TASK TO CARRY OUT: Please set down each entry exactly, omitting any picture it holds.

SOURCE INFORMATION:
========

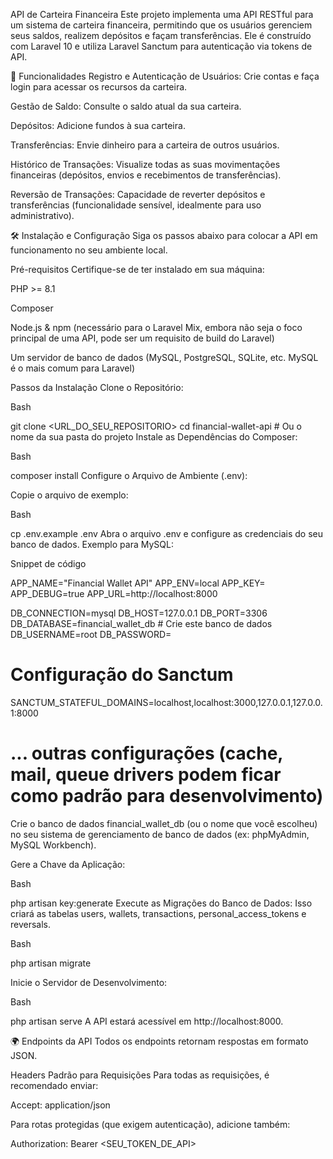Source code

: API de Carteira Financeira
Este projeto implementa uma API RESTful para um sistema de carteira financeira, permitindo que os usuários gerenciem seus saldos, realizem depósitos e façam transferências. Ele é construído com Laravel 10 e utiliza Laravel Sanctum para autenticação via tokens de API.

🚀 Funcionalidades
Registro e Autenticação de Usuários: Crie contas e faça login para acessar os recursos da carteira.

Gestão de Saldo: Consulte o saldo atual da sua carteira.

Depósitos: Adicione fundos à sua carteira.

Transferências: Envie dinheiro para a carteira de outros usuários.

Histórico de Transações: Visualize todas as suas movimentações financeiras (depósitos, envios e recebimentos de transferências).

Reversão de Transações: Capacidade de reverter depósitos e transferências (funcionalidade sensível, idealmente para uso administrativo).

🛠️ Instalação e Configuração
Siga os passos abaixo para colocar a API em funcionamento no seu ambiente local.

Pré-requisitos
Certifique-se de ter instalado em sua máquina:

PHP >= 8.1

Composer

Node.js & npm (necessário para o Laravel Mix, embora não seja o foco principal de uma API, pode ser um requisito de build do Laravel)

Um servidor de banco de dados (MySQL, PostgreSQL, SQLite, etc. MySQL é o mais comum para Laravel)

Passos da Instalação
Clone o Repositório:

Bash

git clone <URL_DO_SEU_REPOSITORIO>
cd financial-wallet-api # Ou o nome da sua pasta do projeto
Instale as Dependências do Composer:

Bash

composer install
Configure o Arquivo de Ambiente (.env):

Copie o arquivo de exemplo:

Bash

cp .env.example .env
Abra o arquivo .env e configure as credenciais do seu banco de dados. Exemplo para MySQL:

Snippet de código

APP_NAME="Financial Wallet API"
APP_ENV=local
APP_KEY=
APP_DEBUG=true
APP_URL=http://localhost:8000

DB_CONNECTION=mysql
DB_HOST=127.0.0.1
DB_PORT=3306
DB_DATABASE=financial_wallet_db # Crie este banco de dados
DB_USERNAME=root
DB_PASSWORD=

# Configuração do Sanctum

SANCTUM_STATEFUL_DOMAINS=localhost,localhost:3000,127.0.0.1,127.0.0.1:8000

# ... outras configurações (cache, mail, queue drivers podem ficar como padrão para desenvolvimento)

Crie o banco de dados financial_wallet_db (ou o nome que você escolheu) no seu sistema de gerenciamento de banco de dados (ex: phpMyAdmin, MySQL Workbench).

Gere a Chave da Aplicação:

Bash

php artisan key:generate
Execute as Migrações do Banco de Dados:
Isso criará as tabelas users, wallets, transactions, personal_access_tokens e reversals.

Bash

php artisan migrate

Inicie o Servidor de Desenvolvimento:

Bash

php artisan serve
A API estará acessível em http://localhost:8000.

🌍 Endpoints da API
Todos os endpoints retornam respostas em formato JSON.

Headers Padrão para Requisições
Para todas as requisições, é recomendado enviar:

Accept: application/json

Para rotas protegidas (que exigem autenticação), adicione também:

Authorization: Bearer <SEU_TOKEN_DE_API>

========

ANSWER BOX:
Source code

: API de Carteira Financeira
Este projeto implementa uma API RESTful para um sistema de carteira financeira, permitindo que os usuários gerenciem seus saldos, realizem depósitos e façam transferências. Ele é construído com Laravel 10 e utiliza Laravel Sanctum para autenticação via tokens de API.

🚀 Funcionalidades
Registro e Autenticação de Usuários: Crie contas e faça login para acessar os recursos da carteira.

Gestão de Saldo: Consulte o saldo atual da sua carteira.

Depósitos: Adicione fundos à sua carteira.

Transferências: Envie dinheiro para a carteira de outros usuários.

Histórico de Transações: Visualize todas as suas movimentações financeiras (depósitos, envios e recebimentos de transferências).

Reversão de Transações: Capacidade de reverter depósitos e transferências (funcionalidade sensível, idealmente para uso administrativo).

🛠️ Instalação e Configuração
Siga os passos abaixo para colocar a API em funcionamento no seu ambiente local.

Pré-requisitos
Certifique-se de ter instalado em sua máquina:

PHP >= 8.1

Composer

Node.js & npm (necessário para o Laravel Mix, embora não seja o foco principal de uma API, pode ser um requisito de build do Laravel)

Um servidor de banco de dados (MySQL, PostgreSQL, SQLite, etc. MySQL é o mais comum para Laravel)

Passos da Instalação
Clone o Repositório:

Bash

git clone <URL_DO_SEU_REPOSITORIO>
cd financial-wallet-api # Ou o nome da sua pasta do projeto
Instale as Dependências do Composer:

Bash

composer install
Configure o Arquivo de Ambiente (.env):

Copie o arquivo de exemplo:

Bash

cp .env.example .env
Abra o arquivo .env e configure as credenciais do seu banco de dados. Exemplo para MySQL:

Snippet de código

APP_NAME="Financial Wallet API"
APP_ENV=local
APP_KEY=
APP_DEBUG=true
APP_URL=http://localhost:8000

DB_CONNECTION=mysql
DB_HOST=127.0.0.1
DB_PORT=3306
DB_DATABASE=financial_wallet_db # Crie este banco de dados
DB_USERNAME=root
DB_PASSWORD=

# Configuração do Sanctum

SANCTUM_STATEFUL_DOMAINS=localhost,localhost:3000,127.0.0.1,127.0.0.1:8000

# ... outras configurações (cache, mail, queue drivers podem ficar como padrão para desenvolvimento)

Crie o banco de dados financial_wallet_db (ou o nome que você escolheu) no seu sistema de gerenciamento de banco de dados (ex: phpMyAdmin, MySQL Workbench).

Gere a Chave da Aplicação:

Bash

php artisan key:generate
Execute as Migrações do Banco de Dados:
Isso criará as tabelas users, wallets, transactions, personal_access_tokens e reversals.

Bash

php artisan migrate

Inicie o Servidor de Desenvolvimento:

Bash

php artisan serve
A API estará acessível em http://localhost:8000.

🌍 Endpoints da API
Todos os endpoints retornam respostas em formato JSON.

Headers Padrão para Requisições
Para todas as requisições, é recomendado enviar:

Accept: application/json

Para rotas protegidas (que exigem autenticação), adicione também:

Authorization: Bearer <SEU_TOKEN_DE_API>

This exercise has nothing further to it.